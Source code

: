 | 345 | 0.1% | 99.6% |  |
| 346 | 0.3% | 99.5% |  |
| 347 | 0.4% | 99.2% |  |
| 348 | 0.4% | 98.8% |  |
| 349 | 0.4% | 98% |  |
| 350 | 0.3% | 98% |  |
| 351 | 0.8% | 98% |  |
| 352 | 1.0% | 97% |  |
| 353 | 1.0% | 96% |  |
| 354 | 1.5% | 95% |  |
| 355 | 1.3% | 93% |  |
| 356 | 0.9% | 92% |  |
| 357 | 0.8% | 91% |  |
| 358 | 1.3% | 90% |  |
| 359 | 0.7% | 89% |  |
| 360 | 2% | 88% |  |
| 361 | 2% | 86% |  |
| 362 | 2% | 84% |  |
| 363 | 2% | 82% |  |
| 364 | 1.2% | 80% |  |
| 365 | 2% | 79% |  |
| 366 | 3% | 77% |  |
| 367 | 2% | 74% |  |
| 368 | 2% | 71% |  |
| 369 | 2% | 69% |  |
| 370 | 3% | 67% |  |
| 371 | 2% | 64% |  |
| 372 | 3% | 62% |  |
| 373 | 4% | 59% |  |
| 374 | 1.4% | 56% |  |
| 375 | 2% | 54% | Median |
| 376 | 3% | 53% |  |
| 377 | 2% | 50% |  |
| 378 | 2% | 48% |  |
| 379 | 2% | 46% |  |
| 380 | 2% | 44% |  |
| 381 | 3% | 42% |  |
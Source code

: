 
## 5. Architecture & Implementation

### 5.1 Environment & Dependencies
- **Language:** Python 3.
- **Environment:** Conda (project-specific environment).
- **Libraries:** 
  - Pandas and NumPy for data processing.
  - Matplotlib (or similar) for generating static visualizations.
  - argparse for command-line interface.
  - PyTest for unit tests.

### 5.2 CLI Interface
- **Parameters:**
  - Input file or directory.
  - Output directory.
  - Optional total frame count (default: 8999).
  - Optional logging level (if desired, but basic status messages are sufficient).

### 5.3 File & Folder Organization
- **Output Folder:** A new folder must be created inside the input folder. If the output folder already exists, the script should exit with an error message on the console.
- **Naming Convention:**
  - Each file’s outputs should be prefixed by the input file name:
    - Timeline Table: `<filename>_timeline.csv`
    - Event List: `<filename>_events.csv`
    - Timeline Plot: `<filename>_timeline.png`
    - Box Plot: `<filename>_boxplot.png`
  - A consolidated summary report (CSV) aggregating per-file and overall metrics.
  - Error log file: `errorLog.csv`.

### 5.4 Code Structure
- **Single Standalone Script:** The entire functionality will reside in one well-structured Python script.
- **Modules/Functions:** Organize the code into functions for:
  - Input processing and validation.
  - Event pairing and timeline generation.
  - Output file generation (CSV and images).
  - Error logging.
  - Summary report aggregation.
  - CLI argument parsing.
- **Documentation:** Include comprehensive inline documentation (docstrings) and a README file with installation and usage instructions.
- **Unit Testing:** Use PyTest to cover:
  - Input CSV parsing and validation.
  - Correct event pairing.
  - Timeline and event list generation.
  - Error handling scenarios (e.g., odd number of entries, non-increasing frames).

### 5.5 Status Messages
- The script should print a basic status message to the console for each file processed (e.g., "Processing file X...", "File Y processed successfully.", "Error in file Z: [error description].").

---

───

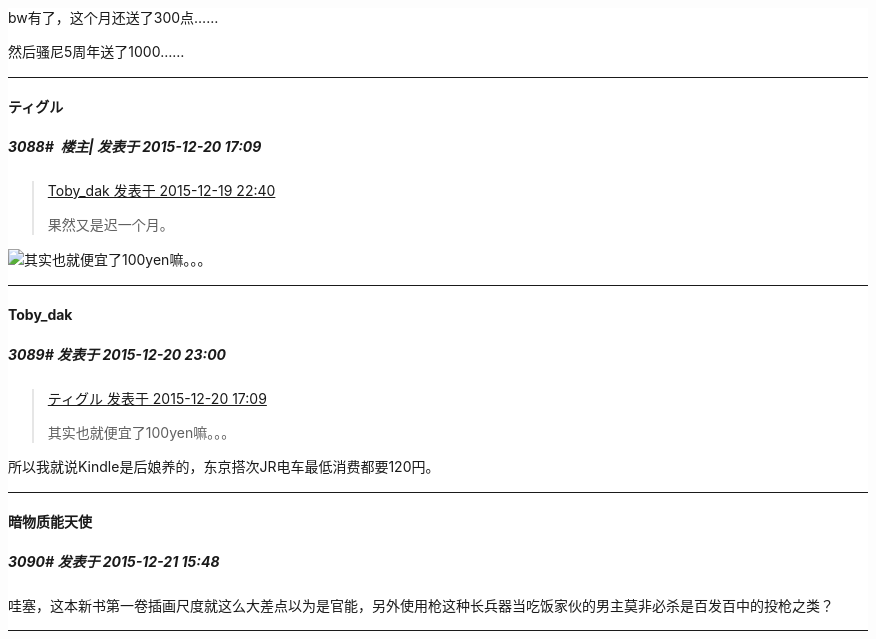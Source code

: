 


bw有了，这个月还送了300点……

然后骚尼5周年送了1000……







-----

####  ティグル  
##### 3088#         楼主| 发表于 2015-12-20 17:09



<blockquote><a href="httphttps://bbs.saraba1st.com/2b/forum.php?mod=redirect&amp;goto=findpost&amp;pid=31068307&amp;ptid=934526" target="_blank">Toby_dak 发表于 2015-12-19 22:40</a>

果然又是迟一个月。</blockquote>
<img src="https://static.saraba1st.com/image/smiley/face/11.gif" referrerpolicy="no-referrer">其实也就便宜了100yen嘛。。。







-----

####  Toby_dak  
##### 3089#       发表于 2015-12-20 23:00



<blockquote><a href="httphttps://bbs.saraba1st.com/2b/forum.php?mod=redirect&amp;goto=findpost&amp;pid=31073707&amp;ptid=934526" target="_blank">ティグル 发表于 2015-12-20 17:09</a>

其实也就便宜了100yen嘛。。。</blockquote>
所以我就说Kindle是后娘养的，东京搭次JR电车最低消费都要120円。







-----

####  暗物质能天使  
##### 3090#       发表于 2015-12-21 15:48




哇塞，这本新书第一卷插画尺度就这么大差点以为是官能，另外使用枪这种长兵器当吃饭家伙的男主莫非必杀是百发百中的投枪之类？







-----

───

(EXERCISE):
Only those lines of the entries above that run from the line containing "0.4% | 99.2%" to the line containing "- Output directory.", both included, should be transcribed exactly.

(EXERCISE OUTPUT):
| 347 | 0.4% | 99.2% |  |
| 348 | 0.4% | 98.8% |  |
| 349 | 0.4% | 98% |  |
| 350 | 0.3% | 98% |  |
| 351 | 0.8% | 98% |  |
| 352 | 1.0% | 97% |  |
| 353 | 1.0% | 96% |  |
| 354 | 1.5% | 95% |  |
| 355 | 1.3% | 93% |  |
| 356 | 0.9% | 92% |  |
| 357 | 0.8% | 91% |  |
| 358 | 1.3% | 90% |  |
| 359 | 0.7% | 89% |  |
| 360 | 2% | 88% |  |
| 361 | 2% | 86% |  |
| 362 | 2% | 84% |  |
| 363 | 2% | 82% |  |
| 364 | 1.2% | 80% |  |
| 365 | 2% | 79% |  |
| 366 | 3% | 77% |  |
| 367 | 2% | 74% |  |
| 368 | 2% | 71% |  |
| 369 | 2% | 69% |  |
| 370 | 3% | 67% |  |
| 371 | 2% | 64% |  |
| 372 | 3% | 62% |  |
| 373 | 4% | 59% |  |
| 374 | 1.4% | 56% |  |
| 375 | 2% | 54% | Median |
| 376 | 3% | 53% |  |
| 377 | 2% | 50% |  |
| 378 | 2% | 48% |  |
| 379 | 2% | 46% |  |
| 380 | 2% | 44% |  |
| 381 | 3% | 42% |  |
Source code

: 
## 5. Architecture & Implementation

### 5.1 Environment & Dependencies
- **Language:** Python 3.
- **Environment:** Conda (project-specific environment).
- **Libraries:** 
  - Pandas and NumPy for data processing.
  - Matplotlib (or similar) for generating static visualizations.
  - argparse for command-line interface.
  - PyTest for unit tests.

### 5.2 CLI Interface
- **Parameters:**
  - Input file or directory.
  - Output directory.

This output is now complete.